Moderna a fourni ces détails et plus sur son vaccin à ARNm, ajoutant à l’optimisme croissant parmi les experts de la santé publique que la Food and Drug Administration (FDA) américaine pourrait bientôt autoriser ces vaccins COVID-19 pour une utilisation généralisée. Moderna, une société qui n’a pas encore mis sur le marché un traitement ou un vaccin, a fourni des preuves convaincantes que son candidat faisait plus que simplement prévenir les maladies symptomatiques, le principal critère d’évaluation des deux essais. La société a rapporté que 11 personnes du bras placebo de l’essai ont développé des cas graves de COVID-19, alors que personne dans le groupe vacciné ne l’a fait. «Une analyse préliminaire suggère un profil d’innocuité et d’efficacité globalement cohérent dans tous les sous-groupes évalués», indique le communiqué de presse. Cela signifie que le vaccin semble fonctionner aussi bien dans toutes les populations étudiées, y compris les personnes âgées et les minorités ethniques,

«De toute évidence, les données parlent d’elles-mêmes», déclare Anthony Fauci, directeur de l’Institut national américain des allergies et des maladies infectieuses (NIAID), qui a contribué à soutenir l’étude. «C’est un résultat très positif.» Il soupçonne qu’à la fin du mois prochain, des doses d’un ou des deux vaccins pourraient commencer à être proposées aux personnes les plus exposées au SRAS-CoV-2, le virus responsable du COVID-19.

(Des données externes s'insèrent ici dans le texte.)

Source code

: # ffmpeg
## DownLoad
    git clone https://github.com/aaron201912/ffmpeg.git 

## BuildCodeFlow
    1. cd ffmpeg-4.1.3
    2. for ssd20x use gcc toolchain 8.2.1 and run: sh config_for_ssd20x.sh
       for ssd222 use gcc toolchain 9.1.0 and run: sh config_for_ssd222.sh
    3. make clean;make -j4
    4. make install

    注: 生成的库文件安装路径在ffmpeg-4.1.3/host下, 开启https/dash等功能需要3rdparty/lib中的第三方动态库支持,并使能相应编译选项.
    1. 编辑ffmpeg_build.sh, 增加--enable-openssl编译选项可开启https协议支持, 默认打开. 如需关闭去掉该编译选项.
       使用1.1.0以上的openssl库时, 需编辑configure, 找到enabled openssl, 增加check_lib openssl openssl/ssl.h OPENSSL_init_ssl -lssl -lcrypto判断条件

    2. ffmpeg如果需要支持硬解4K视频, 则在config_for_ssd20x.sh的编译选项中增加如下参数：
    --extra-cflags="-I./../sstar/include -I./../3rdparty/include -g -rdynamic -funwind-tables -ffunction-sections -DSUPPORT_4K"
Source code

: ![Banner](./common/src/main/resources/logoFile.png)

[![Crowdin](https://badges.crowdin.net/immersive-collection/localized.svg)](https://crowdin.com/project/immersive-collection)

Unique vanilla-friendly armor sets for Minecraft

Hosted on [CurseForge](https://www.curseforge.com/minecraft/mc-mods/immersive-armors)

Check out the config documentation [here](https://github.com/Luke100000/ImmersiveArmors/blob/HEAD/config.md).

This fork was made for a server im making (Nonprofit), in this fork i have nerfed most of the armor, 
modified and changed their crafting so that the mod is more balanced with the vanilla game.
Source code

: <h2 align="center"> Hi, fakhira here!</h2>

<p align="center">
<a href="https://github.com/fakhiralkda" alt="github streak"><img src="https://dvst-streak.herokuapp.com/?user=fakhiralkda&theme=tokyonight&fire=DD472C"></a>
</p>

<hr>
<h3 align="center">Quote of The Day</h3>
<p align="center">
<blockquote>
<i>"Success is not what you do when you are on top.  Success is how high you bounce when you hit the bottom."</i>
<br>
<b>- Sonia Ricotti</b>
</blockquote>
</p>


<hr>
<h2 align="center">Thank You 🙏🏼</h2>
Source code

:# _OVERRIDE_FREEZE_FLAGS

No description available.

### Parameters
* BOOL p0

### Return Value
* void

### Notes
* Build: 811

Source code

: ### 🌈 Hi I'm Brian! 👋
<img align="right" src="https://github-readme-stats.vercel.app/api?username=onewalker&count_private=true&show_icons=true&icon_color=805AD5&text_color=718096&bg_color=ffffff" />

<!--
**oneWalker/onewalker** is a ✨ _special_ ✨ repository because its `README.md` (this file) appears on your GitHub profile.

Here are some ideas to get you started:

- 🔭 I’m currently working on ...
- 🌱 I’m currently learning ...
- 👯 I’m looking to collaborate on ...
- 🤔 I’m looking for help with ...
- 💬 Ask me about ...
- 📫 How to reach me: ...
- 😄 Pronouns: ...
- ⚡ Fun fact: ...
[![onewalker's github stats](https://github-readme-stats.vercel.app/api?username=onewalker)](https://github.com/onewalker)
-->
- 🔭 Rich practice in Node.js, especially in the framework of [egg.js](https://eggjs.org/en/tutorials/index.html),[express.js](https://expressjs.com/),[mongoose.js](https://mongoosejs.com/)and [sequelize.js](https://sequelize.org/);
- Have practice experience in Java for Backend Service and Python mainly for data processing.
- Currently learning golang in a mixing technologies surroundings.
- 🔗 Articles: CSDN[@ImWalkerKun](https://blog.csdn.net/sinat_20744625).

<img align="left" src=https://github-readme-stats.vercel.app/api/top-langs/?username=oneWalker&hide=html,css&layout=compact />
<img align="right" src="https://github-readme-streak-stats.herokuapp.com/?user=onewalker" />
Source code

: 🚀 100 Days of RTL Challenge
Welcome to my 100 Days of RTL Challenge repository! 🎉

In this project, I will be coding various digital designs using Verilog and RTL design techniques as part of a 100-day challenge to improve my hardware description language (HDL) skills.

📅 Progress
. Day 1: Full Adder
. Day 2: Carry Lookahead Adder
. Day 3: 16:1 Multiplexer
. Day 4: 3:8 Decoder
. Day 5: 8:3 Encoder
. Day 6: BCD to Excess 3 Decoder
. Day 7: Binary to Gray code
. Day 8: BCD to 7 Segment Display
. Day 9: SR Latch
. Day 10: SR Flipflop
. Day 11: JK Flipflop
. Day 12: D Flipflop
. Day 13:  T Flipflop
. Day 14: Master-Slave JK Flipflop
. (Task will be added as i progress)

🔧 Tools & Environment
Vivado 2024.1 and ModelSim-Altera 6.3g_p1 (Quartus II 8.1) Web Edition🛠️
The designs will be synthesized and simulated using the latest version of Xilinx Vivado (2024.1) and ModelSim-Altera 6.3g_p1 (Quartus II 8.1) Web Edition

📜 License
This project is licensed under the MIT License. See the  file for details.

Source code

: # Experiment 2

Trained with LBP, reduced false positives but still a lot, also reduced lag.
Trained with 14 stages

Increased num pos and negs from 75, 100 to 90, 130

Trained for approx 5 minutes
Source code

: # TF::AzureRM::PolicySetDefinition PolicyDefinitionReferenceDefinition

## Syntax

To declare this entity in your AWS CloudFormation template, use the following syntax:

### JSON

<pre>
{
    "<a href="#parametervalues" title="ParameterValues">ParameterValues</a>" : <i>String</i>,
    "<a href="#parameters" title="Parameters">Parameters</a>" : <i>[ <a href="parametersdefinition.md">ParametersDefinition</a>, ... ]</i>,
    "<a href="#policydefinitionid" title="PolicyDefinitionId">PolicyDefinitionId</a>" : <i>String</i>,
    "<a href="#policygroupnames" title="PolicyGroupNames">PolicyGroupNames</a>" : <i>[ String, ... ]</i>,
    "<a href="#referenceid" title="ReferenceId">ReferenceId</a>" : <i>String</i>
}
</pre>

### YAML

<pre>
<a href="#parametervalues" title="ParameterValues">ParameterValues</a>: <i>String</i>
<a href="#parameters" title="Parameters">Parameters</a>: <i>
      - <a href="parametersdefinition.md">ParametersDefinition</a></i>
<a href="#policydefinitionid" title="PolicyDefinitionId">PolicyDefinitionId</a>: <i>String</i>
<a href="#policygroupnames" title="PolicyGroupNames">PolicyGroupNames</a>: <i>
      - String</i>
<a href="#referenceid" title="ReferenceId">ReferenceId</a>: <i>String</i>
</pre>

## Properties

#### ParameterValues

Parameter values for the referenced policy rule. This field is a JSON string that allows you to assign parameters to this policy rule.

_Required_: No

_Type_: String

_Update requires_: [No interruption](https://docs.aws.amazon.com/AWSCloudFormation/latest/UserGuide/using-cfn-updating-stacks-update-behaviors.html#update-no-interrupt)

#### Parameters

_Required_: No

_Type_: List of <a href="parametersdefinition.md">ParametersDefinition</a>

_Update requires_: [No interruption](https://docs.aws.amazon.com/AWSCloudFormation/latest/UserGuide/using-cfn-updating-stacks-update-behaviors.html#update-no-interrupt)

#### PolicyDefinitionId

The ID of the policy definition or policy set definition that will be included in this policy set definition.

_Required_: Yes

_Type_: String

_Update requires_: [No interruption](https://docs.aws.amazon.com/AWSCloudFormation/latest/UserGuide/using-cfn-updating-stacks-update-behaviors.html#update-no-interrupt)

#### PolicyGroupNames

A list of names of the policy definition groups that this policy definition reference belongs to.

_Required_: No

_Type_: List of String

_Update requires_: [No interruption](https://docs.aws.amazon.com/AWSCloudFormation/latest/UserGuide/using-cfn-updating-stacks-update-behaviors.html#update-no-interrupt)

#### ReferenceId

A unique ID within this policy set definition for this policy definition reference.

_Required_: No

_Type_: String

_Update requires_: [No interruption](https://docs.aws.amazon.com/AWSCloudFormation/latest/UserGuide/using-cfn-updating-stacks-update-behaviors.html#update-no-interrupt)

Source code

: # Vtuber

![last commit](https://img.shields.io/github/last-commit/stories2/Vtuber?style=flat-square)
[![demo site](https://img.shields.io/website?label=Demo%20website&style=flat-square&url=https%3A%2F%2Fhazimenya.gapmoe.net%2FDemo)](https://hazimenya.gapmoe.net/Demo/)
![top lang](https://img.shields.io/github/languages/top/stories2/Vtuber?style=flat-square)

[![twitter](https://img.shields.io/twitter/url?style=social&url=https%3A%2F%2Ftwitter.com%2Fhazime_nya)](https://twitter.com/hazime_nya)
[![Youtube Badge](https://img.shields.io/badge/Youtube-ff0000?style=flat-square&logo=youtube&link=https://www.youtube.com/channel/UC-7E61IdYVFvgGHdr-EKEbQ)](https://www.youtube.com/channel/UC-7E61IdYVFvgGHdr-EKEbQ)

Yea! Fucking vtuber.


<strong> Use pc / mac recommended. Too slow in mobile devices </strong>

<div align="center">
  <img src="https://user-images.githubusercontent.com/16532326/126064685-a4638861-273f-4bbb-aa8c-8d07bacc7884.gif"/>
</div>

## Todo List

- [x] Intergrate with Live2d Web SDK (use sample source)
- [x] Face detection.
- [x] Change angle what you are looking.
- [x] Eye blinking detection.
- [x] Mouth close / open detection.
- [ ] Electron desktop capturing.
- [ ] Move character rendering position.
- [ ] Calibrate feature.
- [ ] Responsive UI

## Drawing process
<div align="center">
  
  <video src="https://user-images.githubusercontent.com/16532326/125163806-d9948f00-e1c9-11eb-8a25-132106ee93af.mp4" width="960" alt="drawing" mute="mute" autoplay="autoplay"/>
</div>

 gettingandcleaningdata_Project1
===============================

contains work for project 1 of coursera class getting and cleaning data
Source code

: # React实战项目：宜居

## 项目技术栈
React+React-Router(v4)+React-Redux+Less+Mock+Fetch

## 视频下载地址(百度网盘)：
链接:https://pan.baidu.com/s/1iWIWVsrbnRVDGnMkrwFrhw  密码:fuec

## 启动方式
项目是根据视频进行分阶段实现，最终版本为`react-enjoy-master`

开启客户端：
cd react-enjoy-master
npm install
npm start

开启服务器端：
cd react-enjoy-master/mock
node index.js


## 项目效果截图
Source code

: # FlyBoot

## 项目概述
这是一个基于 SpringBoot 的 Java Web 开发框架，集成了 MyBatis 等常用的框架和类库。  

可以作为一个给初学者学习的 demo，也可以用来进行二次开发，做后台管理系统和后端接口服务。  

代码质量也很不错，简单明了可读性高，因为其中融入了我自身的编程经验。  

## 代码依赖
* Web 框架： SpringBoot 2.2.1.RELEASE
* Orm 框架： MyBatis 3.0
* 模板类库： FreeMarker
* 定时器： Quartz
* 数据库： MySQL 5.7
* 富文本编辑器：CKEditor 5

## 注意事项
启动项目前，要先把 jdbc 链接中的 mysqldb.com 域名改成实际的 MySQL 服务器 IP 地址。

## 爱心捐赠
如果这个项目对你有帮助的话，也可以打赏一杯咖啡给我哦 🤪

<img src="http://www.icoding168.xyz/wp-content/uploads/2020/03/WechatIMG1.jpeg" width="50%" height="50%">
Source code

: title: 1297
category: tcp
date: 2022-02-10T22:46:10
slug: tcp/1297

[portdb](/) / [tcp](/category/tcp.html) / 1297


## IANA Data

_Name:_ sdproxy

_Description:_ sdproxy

Mais de nombreuses questions subsistent sur la durabilité de la protection des vaccins, leur sécurité, ce que la FDA exigera pour les approuver, et le défi de produire et de distribuer rapidement des centaines de millions, voire des milliards de doses. Par exemple, parce que les températures chaudes provoquent la dégradation de l’ARN et des particules lipidiques, les vaccins doivent être conservés congelés jusqu’à quelques jours avant utilisation, ce qui nécessite une «chaîne du froid» pour les déplacer des usines de fabrication aux pharmacies et cliniques.

Ruth Karron, qui dirige le Center for Immunization Research à la Johns Hopkins Bloomberg School of Public Health, note que ni Moderna ni l’étude Pfizer / BioNTech n’ont évalué si le vaccin prévenait les infections ainsi que les maladies symptomatiques, qui sont essentielles pour contrôler la propagation de le virus. «Les données dont nous disposons indiquent que ces vaccins vous protègent contre les maladies graves, mais cela ne signifie pas que vous ne pouvez pas être infecté et le donner à votre patient, votre voisin, votre client ou qui que ce soit», dit Karron. Mais elle dit aussi du résultat de Moderna: « Wow, fantastique, incroyable. »

Moderna a été l’un des pionniers de la technologie de l’ARNm, attirant d’  énormes investissements  dans sa quête de fournir des ARN qui produisent des molécules thérapeutiques ou des protéines qui déclenchent une réponse immunitaire protectrice. Depuis avril, Operation Warp Speed, l’effort du gouvernement américain pour développer un portefeuille de vaccins COVID-19 et les transférer rapidement dans des essais d’efficacité, a investi 1 milliard de dollars dans la R&D sur le vaccin COVID-19 de Moderna. Des mois plus tard, Warp Speed ​​a engagé 1,5 milliard de dollars supplémentaires à Moderna pour acheter 100 millions de doses de son candidat et 1,9 milliard de dollars à Pfizer pour la même quantité de son produit, qui a été initialement développé chez BioNtech, une société qui s’est concentrée sur le traitement du cancer avec de l’ARNm.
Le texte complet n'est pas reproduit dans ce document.